News Article about Red Sky Anthology

‘Red Sky Anthology’ offers insight and introspection
Glen YoungSpecial to the News-Review | Posted: Friday, March 18, 2016 7:00 am

‘Red Sky Anthology’ offers insight and introspection
“Red Sky Anthology: Reading Out Loud in Northern Michigan” by Randy Evans
After a successful career in business, Randy Evans found grief pushing him in a different direction. This reorientation turned him toward writing and that has seen Evans publish his first book, “Red Sky Anthology: Reading Out Loud in Northern Michigan.”
“I started writing when my wife was diagnosed with cancer,” Evans says, reflecting on the process of moving from grieving to healing as he rediscovered an early appreciation for writing. “She gave me a journal.”

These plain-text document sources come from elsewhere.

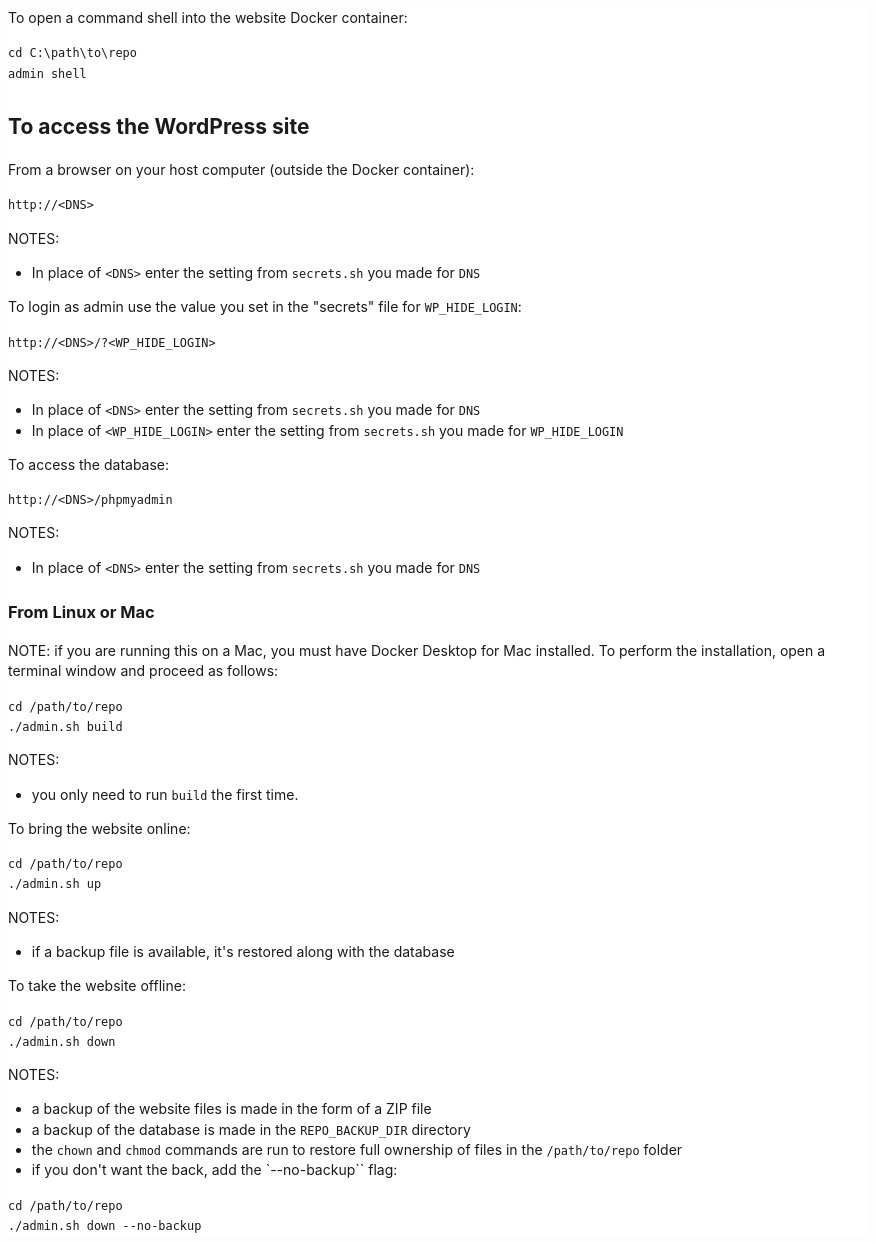 To open a command shell into the website Docker container:
```
cd C:\path\to\repo
admin shell
```

## To access the WordPress site
From a browser on your host computer (outside the Docker container):
```
http://<DNS>
```
NOTES:
* In place of `<DNS>` enter the setting from `secrets.sh` you made for `DNS`

To login as admin use the value you set in the "secrets" file for `WP_HIDE_LOGIN`:
```
http://<DNS>/?<WP_HIDE_LOGIN>
```
NOTES:
* In place of `<DNS>` enter the setting from `secrets.sh` you made for `DNS`
* In place of `<WP_HIDE_LOGIN>` enter the setting from `secrets.sh` you made for `WP_HIDE_LOGIN`

To access the database:
```
http://<DNS>/phpmyadmin
```
NOTES:
* In place of `<DNS>` enter the setting from `secrets.sh` you made for `DNS`


### From Linux or Mac
NOTE: if you are running this on a Mac, you must have Docker Desktop for Mac installed.
To perform the installation, open a terminal window and proceed as follows:
```
cd /path/to/repo
./admin.sh build
```
NOTES:
* you only need to run `build` the first time.

To bring the website online:
```
cd /path/to/repo
./admin.sh up
```
NOTES:
* if a backup file is available, it's restored along with the database

To take the website offline:
```
cd /path/to/repo
./admin.sh down
```
NOTES:
* a backup of the website files is made in the form of a ZIP file
* a backup of the database is made in the `REPO_BACKUP_DIR` directory
* the `chown` and `chmod` commands are run to restore full ownership of files in the `/path/to/repo` folder
* if you don't want the back, add the `--no-backup`` flag:
```
cd /path/to/repo
./admin.sh down --no-backup
```

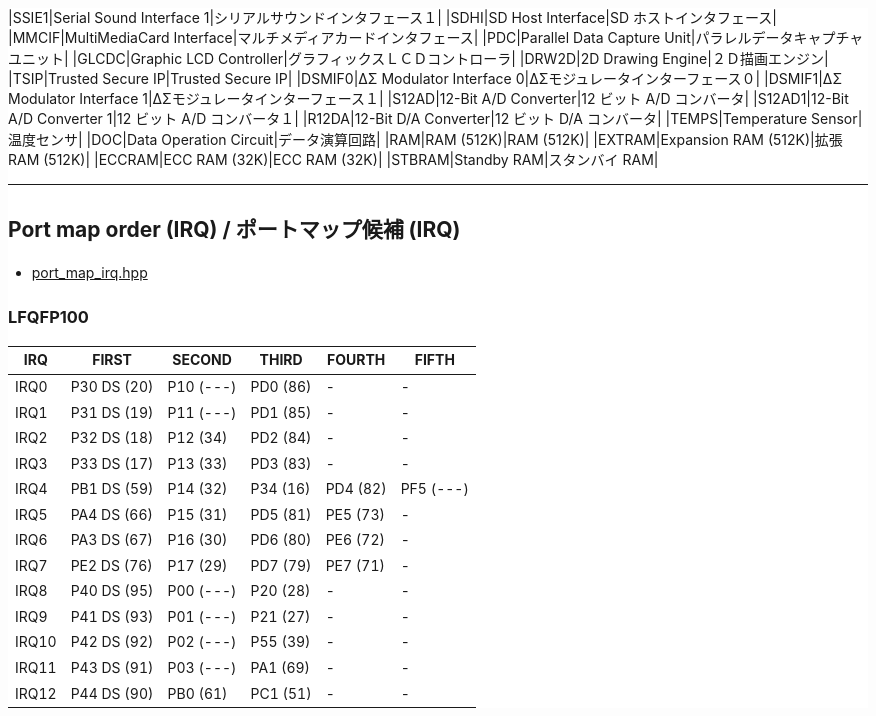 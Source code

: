 |SSIE1|Serial Sound Interface 1|シリアルサウンドインタフェース１|
|SDHI|SD Host Interface|SD ホストインタフェース|
|MMCIF|MultiMediaCard Interface|マルチメディアカードインタフェース|
|PDC|Parallel Data Capture Unit|パラレルデータキャプチャユニット|
|GLCDC|Graphic LCD Controller|グラフィックスＬＣＤコントローラ|
|DRW2D|2D Drawing Engine|２Ｄ描画エンジン|
|TSIP|Trusted Secure IP|Trusted Secure IP|
|DSMIF0|ΔΣ Modulator Interface 0|ΔΣモジュレータインターフェース０|
|DSMIF1|ΔΣ Modulator Interface 1|ΔΣモジュレータインターフェース１|
|S12AD|12-Bit A/D Converter|12 ビット A/D コンバータ|
|S12AD1|12-Bit A/D Converter 1|12 ビット A/D コンバータ１|
|R12DA|12-Bit D/A Converter|12 ビット D/A コンバータ|
|TEMPS|Temperature Sensor|温度センサ|
|DOC|Data Operation Circuit|データ演算回路|
|RAM|RAM (512K)|RAM (512K)|
|EXTRAM|Expansion RAM (512K)|拡張 RAM (512K)|
|ECCRAM|ECC RAM (32K)|ECC RAM (32K)|
|STBRAM|Standby RAM|スタンバイ RAM|

---

## Port map order (IRQ) / ポートマップ候補 (IRQ)

- [port_map_irq.hpp](port_map_irq.hpp?ts=4)

### LFQFP100

|IRQ|FIRST|SECOND|THIRD|FOURTH|FIFTH|
|---|---|---|---|---|---|
|IRQ0|P30 DS (20)|P10 (---)|PD0 (86)|-|-|
|IRQ1|P31 DS (19)|P11 (---)|PD1 (85)|-|-|
|IRQ2|P32 DS (18)|P12 (34)|PD2 (84)|-|-|
|IRQ3|P33 DS (17)|P13 (33)|PD3 (83)|-|-|
|IRQ4|PB1 DS (59)|P14 (32)|P34 (16)|PD4 (82)|PF5 (---)|
|IRQ5|PA4 DS (66)|P15 (31)|PD5 (81)|PE5 (73)|-|
|IRQ6|PA3 DS (67)|P16 (30)|PD6 (80)|PE6 (72)|-|
|IRQ7|PE2 DS (76)|P17 (29)|PD7 (79)|PE7 (71)|-|
|IRQ8|P40 DS (95)|P00 (---)|P20 (28)|-|-|
|IRQ9|P41 DS (93)|P01 (---)|P21 (27)|-|-|
|IRQ10|P42 DS (92)|P02 (---)|P55 (39)|-|-|
|IRQ11|P43 DS (91)|P03 (---)|PA1 (69)|-|-|
|IRQ12|P44 DS (90)|PB0 (61)|PC1 (51)|-|-|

Evans says that though he didn’t get serious about writing until his wife’s diagnosis with breast cancer, he first developed an interest in high school. “We had this English teacher, she was from Wellesley, and we’d read one major work a semester,” he says remembering his earliest exposure. Evans says his teacher’s passion pushed him to major in English at Ohio University, though he later earned an MBA, turning to a career in business.
He never lost his interest for literature, however.
After the death of his first wife Laurene, he says, “I had more time and I had things I wanted to write about.” He wrote short stories, poetry, even a couple novels. Each genre shows up in “Red Sky Anthology,” the title a nod to the monthly open mic nights at Red Sky Stage in downtown Petoskey, where Evans regularly reads his work.
In 2011, Evans attended a workshop with noted memoir writer Wade Rouse. In 2012, he attended the Bear River Writers Conference, and the result was “Crooked River: Love and Adventure in Northern Michigan,” a portion of which is excerpted in “Red Sky.”
“It’s about people who come from all over the world and end up in Northern Michigan,” Evans says. “I had never written anything of any length before,” he explains. “It turned out to be too sprawling, too long. But it was a lot of fun,” he adds with a smile.
Evans credits useful advice from early readers for helping to shape his process and his style. He says Karen Langs of Petoskey and James McCullough of North Central Michigan College both provided useful feedback on his early efforts. “The encouragement to take my writing more seriously came from that support,” he says.
As much fun as the writing was, Evans says he soon after recognized an important lesson he’d initially missed. “I realized this fiction I was writing was not facing directly into the grieving I was feeling,” he says. And though he’d once thought of memoir as “vain,” he turned to the genre in “Out of the Inferno: A Husband’s Passage Through Cancerland,” also excerpted in his new book, and again helped by a collaboration with Rouse. He says the difference is that he “started telling it like a story,” and it came naturally.
What results from the memoir is an honest close-up of the grief Evans says triggered his return to writing. He recalls the hunting rifle his father-in-law Neil gave him, and how Evans’s wife Laurene “wanted us to love each other,” and how “After a while, we did.”
Laurene also believed “that if you followed the rules, life would be fair to everyone and all would be well,” and for a while it worked.
Evans inserts reality checks, however, and in “Lesson One,” he explains, “It doesn’t matter how good you happen to be, or how well you follow the rules. Bad things can happen. There is no limit to how many bad things can happen.”
Bad things happened indeed, and in “Out of the Inferno,” with epigrams from Dante, Evans details the decade long struggle of his wife’s cancer.
As well as the poignant and painful, however, there is also the uplifting in “Red Sky Anthology.”
In his poem “November, Petoskey, Michigan,” for example, Evans writes how “The young boy at the library on Mitchell Street reads/ his first lines,” as well as how “In a coffee shop, a boy and girl bend their heads/ together over hot chocolate.”
Evans, now remarried to Denise, has plans for additional books in the Red Sky Series, with complete editions of each of the novels excerpted here. “Out of the Inferno” is scheduled next, followed by “Crooked River,” and then “The Lawnmower Club: How Leo Zitzelberger Lost and Found Paradise on Earth,” a story Evans conceived while motoring past the Wequetonsing golf club.
In total, offering a variety of poetry, several short stories, a drama, and three novel excerpts, “Red Sky Anthology” demonstrates a writer in control of multiple genres, each providing insight and instruction for introspection.
Evans says one of the most important lessons he’s learned is how “readers determine content and it doesn’t always have to do with (the writer).
“Red Sky Anthology: Reading Out Loud in Northern Michigan” is available locally at McLean and Eakin Booksellers in Petoskey, Between The Covers in Harbor Springs, and Round Lake Books in Charlevoix, as well as in e-book form at Amazon.com. Randy Evans is designating a portion of his book’s proceeds for the Petoskey High School Strive program.